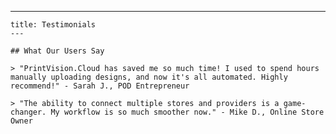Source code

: ---
    title: Testimonials
    ---

    ## What Our Users Say

    > "PrintVision.Cloud has saved me so much time! I used to spend hours manually uploading designs, and now it's all automated. Highly recommend!" - Sarah J., POD Entrepreneur

    > "The ability to connect multiple stores and providers is a game-changer. My workflow is so much smoother now." - Mike D., Online Store Owner
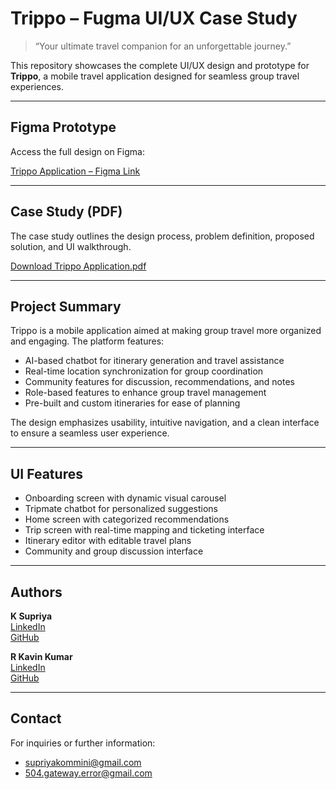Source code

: # Trippo – Fugma UI/UX Case Study

> “Your ultimate travel companion for an unforgettable journey.”

This repository showcases the complete UI/UX design and prototype for **Trippo**, a mobile travel application designed for seamless group travel experiences.

---

## Figma Prototype

Access the full design on Figma:

[Trippo Application – Figma Link](https://www.figma.com/design/osGBGIx22MxYxPvfp5MQBO/Trippo-Application?node-id=0-1&t=cdgP6ws495W2r3S4-1)

---

## Case Study (PDF)

The case study outlines the design process, problem definition, proposed solution, and UI walkthrough.

[Download Trippo Application.pdf](Trippo%20Application.pdf)

---

## Project Summary

Trippo is a mobile application aimed at making group travel more organized and engaging. The platform features:

- AI-based chatbot for itinerary generation and travel assistance
- Real-time location synchronization for group coordination
- Community features for discussion, recommendations, and notes
- Role-based features to enhance group travel management
- Pre-built and custom itineraries for ease of planning

The design emphasizes usability, intuitive navigation, and a clean interface to ensure a seamless user experience.

---

## UI Features

- Onboarding screen with dynamic visual carousel
- Tripmate chatbot for personalized suggestions
- Home screen with categorized recommendations
- Trip screen with real-time mapping and ticketing interface
- Itinerary editor with editable travel plans
- Community and group discussion interface

---

## Authors

**K Supriya**  
[LinkedIn](https://www.linkedin.com/in/supriya-kommini)  
[GitHub](https://github.com/supriyakommini)

**R Kavin Kumar**  
[LinkedIn](https://www.linkedin.com/in/rkavinkumar/)  
[GitHub](https://github.com/kavk-r)

---

## Contact

For inquiries or further information:

- supriyakommini@gmail.com  
- 504.gateway.error@gmail.com

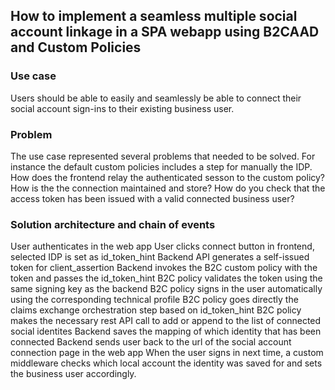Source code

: ## How to implement a seamless multiple social account linkage in a SPA webapp using B2CAAD and Custom Policies

### Use case
Users should be able to easily and seamlessly be able to connect their social account sign-ins to their existing business user.

### Problem
The use case represented several problems that needed to be solved. For instance the default custom policies includes a step for manually the IDP. How does the frontend relay the authenticated sesson to the custom policy? How is the the connection maintained and store? How do you check that the access token has been issued with a valid connected business user?

### Solution architecture and chain of events
User authenticates in the web app
User clicks connect button in frontend, selected IDP is set as id_token_hint
Backend API generates a self-issued token for client_assertion
Backend invokes the B2C custom policy with the token and passes the id_token_hint
B2C policy validates the token using the same signing key as the backend
B2C policy signs in the user automatically using the corresponding technical profile
B2C policy goes directly the claims exchange orchestration step based on id_token_hint
B2C policy makes the necessary rest API call to add or append to the list of connected social identites
Backend saves the mapping of which identity that has been connected 
Backend sends user back to the url of the social account connection page in the web app
When the user signs in next time, a custom middleware checks which local account the identity was saved for and sets the business user accordingly.
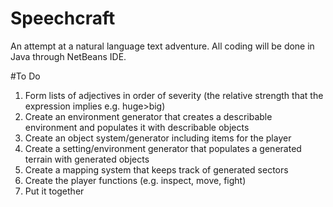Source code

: # Speechcraft
An attempt at a natural language text adventure.
All coding will be done in Java through NetBeans IDE.

#To Do
1. Form lists of adjectives in order of severity (the relative strength that the expression implies e.g. huge>big)
2. Create an environment generator that creates a describable environment and populates it with describable objects
  1. Create an object system/generator including items for the player
  2. Create a setting/environment generator that populates a generated terrain with generated objects
3. Create a mapping system that keeps track of generated sectors
4. Create the player functions (e.g. inspect, move, fight)
5. Put it together
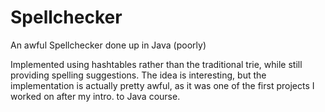 Spellchecker
============
An awful Spellchecker done up in Java (poorly)

Implemented using hashtables rather than the traditional trie, while still providing spelling suggestions.  The idea is interesting, but the implementation is actually pretty awful, as it was one of the first projects I worked on after my intro. to Java course.
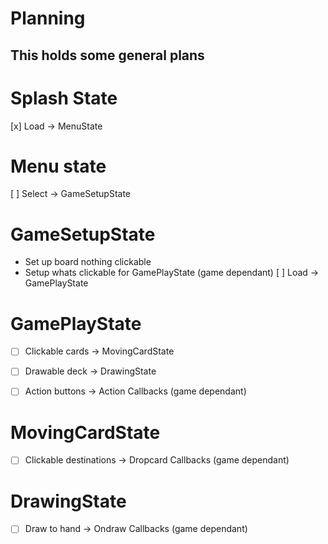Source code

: # Planning

This holds some general plans
---


# Splash State

[x] Load -> MenuState


# Menu state

[ ] Select -> GameSetupState


# GameSetupState

- Set up board nothing clickable
- Setup whats clickable for GamePlayState (game dependant)
[ ] Load -> GamePlayState

# GamePlayState

- [ ] Clickable cards -> MovingCardState
- [ ] Drawable deck -> DrawingState
- [ ] Action buttons -> Action Callbacks (game dependant)


# MovingCardState

- [ ] Clickable destinations -> Dropcard Callbacks (game dependant)

# DrawingState

- [ ] Draw to hand -> Ondraw Callbacks (game dependant)
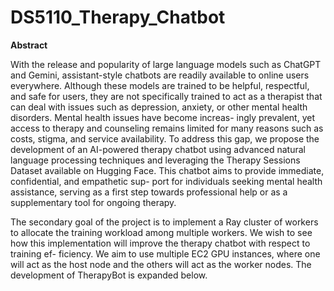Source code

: # DS5110_Therapy_Chatbot

**Abstract**

  With the release and popularity of large language models
such as ChatGPT and Gemini, assistant-style chatbots are
readily available to online users everywhere. Although these
models are trained to be helpful, respectful, and safe for users,
they are not specifically trained to act as a therapist that can
deal with issues such as depression, anxiety, or other mental
health disorders. Mental health issues have become increas-
ingly prevalent, yet access to therapy and counseling remains
limited for many reasons such as costs, stigma, and service
availability. To address this gap, we propose the development
of an AI-powered therapy chatbot using advanced natural
language processing techniques and leveraging the Therapy
Sessions Dataset available on Hugging Face. This chatbot
aims to provide immediate, confidential, and empathetic sup-
port for individuals seeking mental health assistance, serving
as a first step towards professional help or as a supplementary
tool for ongoing therapy.

  The secondary goal of the project is to implement a Ray
cluster of workers to allocate the training workload among
multiple workers. We wish to see how this implementation
will improve the therapy chatbot with respect to training ef-
ficiency. We aim to use multiple EC2 GPU instances, where
one will act as the host node and the others will act as the
worker nodes.
The development of TherapyBot is expanded below.
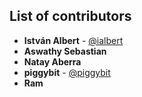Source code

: ## List of contributors

* **István Albert** - [@ialbert](https://github.com/ialbert)
* **Aswathy Sebastian** 
* **Natay Aberra** 
* **piggybit**  - [@piggybit](https://github.com/piggybit)
* **Ram** 
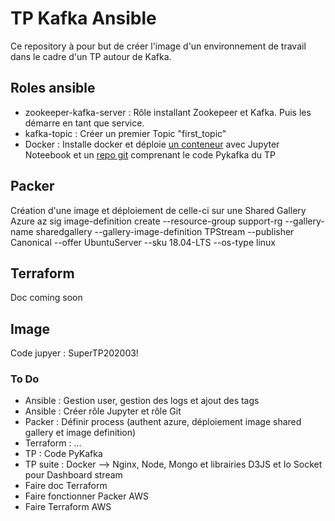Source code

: # TP Kafka Ansible 

Ce repository à pour but de créer l'image d'un environnement de travail dans le cadre d'un TP autour de Kafka. 

## Roles ansible

- zookeeper-kafka-server : Rôle installant Zookepeer et Kafka. Puis les démarre en tant que service.
- kafka-topic : Créer un premier Topic "first_topic"
- Docker : Installe docker et déploie [un conteneur](https://hub.docker.com/repository/docker/jimilibilibob/tp-jupynotebook-git) avec Jupyter Noteebook et un [repo git](https://github.com/jimilibilibob/tp_kafka_notebook) comprenant le code Pykafka du TP 

## Packer

Création d'une image et déploiement de celle-ci sur une Shared Gallery Azure 
az sig image-definition create --resource-group support-rg --gallery-name sharedgallery --gallery-image-definition TPStream --publisher Canonical --offer UbuntuServer --sku 18.04-LTS --os-type linux

## Terraform 

Doc coming soon 
      
## Image

Code jupyer : SuperTP202003!

### To Do 

- Ansible : Gestion user, gestion des logs et ajout des tags 
- Ansible : Créer rôle Jupyter et rôle Git
- Packer : Définir process (authent azure, déploiement image shared gallery et image definition)
- Terraform : ... 
- TP : Code PyKafka 
- TP suite : Docker --> Nginx, Node, Mongo et librairies D3JS et Io Socket pour Dashboard stream 
- Faire doc Terraform
- Faire fonctionner Packer AWS
- Faire Terraform AWS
+--
Task prompt: Pictures are to be omitted; otherwise, write out the data exactly as it appears.

Response to the task:
Source code

: ---
    title: Testimonials
    ---

    ## What Our Users Say

    > "PrintVision.Cloud has saved me so much time! I used to spend hours manually uploading designs, and now it's all automated. Highly recommend!" - Sarah J., POD Entrepreneur

    > "The ability to connect multiple stores and providers is a game-changer. My workflow is so much smoother now." - Mike D., Online Store Owner
Source code

: # Trippo – Fugma UI/UX Case Study

> “Your ultimate travel companion for an unforgettable journey.”

This repository showcases the complete UI/UX design and prototype for **Trippo**, a mobile travel application designed for seamless group travel experiences.

---

## Figma Prototype

Access the full design on Figma:

[Trippo Application – Figma Link](https://www.figma.com/design/osGBGIx22MxYxPvfp5MQBO/Trippo-Application?node-id=0-1&t=cdgP6ws495W2r3S4-1)

---

## Case Study (PDF)

The case study outlines the design process, problem definition, proposed solution, and UI walkthrough.

[Download Trippo Application.pdf](Trippo%20Application.pdf)

---

## Project Summary

Trippo is a mobile application aimed at making group travel more organized and engaging. The platform features:

- AI-based chatbot for itinerary generation and travel assistance
- Real-time location synchronization for group coordination
- Community features for discussion, recommendations, and notes
- Role-based features to enhance group travel management
- Pre-built and custom itineraries for ease of planning

The design emphasizes usability, intuitive navigation, and a clean interface to ensure a seamless user experience.

---

## UI Features

- Onboarding screen with dynamic visual carousel
- Tripmate chatbot for personalized suggestions
- Home screen with categorized recommendations
- Trip screen with real-time mapping and ticketing interface
- Itinerary editor with editable travel plans
- Community and group discussion interface

---

## Authors

**K Supriya**  
[LinkedIn](https://www.linkedin.com/in/supriya-kommini)  
[GitHub](https://github.com/supriyakommini)

**R Kavin Kumar**  
[LinkedIn](https://www.linkedin.com/in/rkavinkumar/)  
[GitHub](https://github.com/kavk-r)

---

## Contact

For inquiries or further information:

- supriyakommini@gmail.com  
- 504.gateway.error@gmail.com

Source code

: ## How to implement a seamless multiple social account linkage in a SPA webapp using B2CAAD and Custom Policies

### Use case
Users should be able to easily and seamlessly be able to connect their social account sign-ins to their existing business user.

### Problem
The use case represented several problems that needed to be solved. For instance the default custom policies includes a step for manually the IDP. How does the frontend relay the authenticated sesson to the custom policy? How is the the connection maintained and store? How do you check that the access token has been issued with a valid connected business user?

### Solution architecture and chain of events
User authenticates in the web app
User clicks connect button in frontend, selected IDP is set as id_token_hint
Backend API generates a self-issued token for client_assertion
Backend invokes the B2C custom policy with the token and passes the id_token_hint
B2C policy validates the token using the same signing key as the backend
B2C policy signs in the user automatically using the corresponding technical profile
B2C policy goes directly the claims exchange orchestration step based on id_token_hint
B2C policy makes the necessary rest API call to add or append to the list of connected social identites
Backend saves the mapping of which identity that has been connected 
Backend sends user back to the url of the social account connection page in the web app
When the user signs in next time, a custom middleware checks which local account the identity was saved for and sets the business user accordingly.
Source code

: # Speechcraft
An attempt at a natural language text adventure.
All coding will be done in Java through NetBeans IDE.

#To Do
1. Form lists of adjectives in order of severity (the relative strength that the expression implies e.g. huge>big)
2. Create an environment generator that creates a describable environment and populates it with describable objects
  1. Create an object system/generator including items for the player
  2. Create a setting/environment generator that populates a generated terrain with generated objects
3. Create a mapping system that keeps track of generated sectors
4. Create the player functions (e.g. inspect, move, fight)
5. Put it together
 Spellchecker
============
An awful Spellchecker done up in Java (poorly)

Implemented using hashtables rather than the traditional trie, while still providing spelling suggestions.  The idea is interesting, but the implementation is actually pretty awful, as it was one of the first projects I worked on after my intro. to Java course.
Source code

: # Planning

This holds some general plans
---


# Splash State

[x] Load -> MenuState


# Menu state

[ ] Select -> GameSetupState


# GameSetupState

- Set up board nothing clickable
- Setup whats clickable for GamePlayState (game dependant)
[ ] Load -> GamePlayState

# GamePlayState

- [ ] Clickable cards -> MovingCardState
- [ ] Drawable deck -> DrawingState
- [ ] Action buttons -> Action Callbacks (game dependant)


# MovingCardState

- [ ] Clickable destinations -> Dropcard Callbacks (game dependant)

# DrawingState

- [ ] Draw to hand -> Ondraw Callbacks (game dependant)
Source code

: # DS5110_Therapy_Chatbot

**Abstract**

  With the release and popularity of large language models
such as ChatGPT and Gemini, assistant-style chatbots are
readily available to online users everywhere. Although these
models are trained to be helpful, respectful, and safe for users,
they are not specifically trained to act as a therapist that can
deal with issues such as depression, anxiety, or other mental
health disorders. Mental health issues have become increas-
ingly prevalent, yet access to therapy and counseling remains
limited for many reasons such as costs, stigma, and service
availability. To address this gap, we propose the development
of an AI-powered therapy chatbot using advanced natural
language processing techniques and leveraging the Therapy
Sessions Dataset available on Hugging Face. This chatbot
aims to provide immediate, confidential, and empathetic sup-
port for individuals seeking mental health assistance, serving
as a first step towards professional help or as a supplementary
tool for ongoing therapy.

  The secondary goal of the project is to implement a Ray
cluster of workers to allocate the training workload among
multiple workers. We wish to see how this implementation
will improve the therapy chatbot with respect to training ef-
ficiency. We aim to use multiple EC2 GPU instances, where
one will act as the host node and the others will act as the
worker nodes.
The development of TherapyBot is expanded below.
Source code

: ## List of contributors

* **István Albert** - [@ialbert](https://github.com/ialbert)
* **Aswathy Sebastian** 
* **Natay Aberra** 
* **piggybit**  - [@piggybit](https://github.com/piggybit)
* **Ram** 
Source code

: # TP Kafka Ansible 

Ce repository à pour but de créer l'image d'un environnement de travail dans le cadre d'un TP autour de Kafka. 

## Roles ansible

- zookeeper-kafka-server : Rôle installant Zookepeer et Kafka. Puis les démarre en tant que service.
- kafka-topic : Créer un premier Topic "first_topic"
- Docker : Installe docker et déploie [un conteneur](https://hub.docker.com/repository/docker/jimilibilibob/tp-jupynotebook-git) avec Jupyter Noteebook et un [repo git](https://github.com/jimilibilibob/tp_kafka_notebook) comprenant le code Pykafka du TP 

## Packer

Création d'une image et déploiement de celle-ci sur une Shared Gallery Azure 
az sig image-definition create --resource-group support-rg --gallery-name sharedgallery --gallery-image-definition TPStream --publisher Canonical --offer UbuntuServer --sku 18.04-LTS --os-type linux

## Terraform 

Doc coming soon 
      
## Image

Code jupyer : SuperTP202003!

### To Do 

- Ansible : Gestion user, gestion des logs et ajout des tags 
- Ansible : Créer rôle Jupyter et rôle Git
- Packer : Définir process (authent azure, déploiement image shared gallery et image definition)
- Terraform : ... 
- TP : Code PyKafka 
- TP suite : Docker --> Nginx, Node, Mongo et librairies D3JS et Io Socket pour Dashboard stream 
- Faire doc Terraform
- Faire fonctionner Packer AWS
- Faire Terraform AWS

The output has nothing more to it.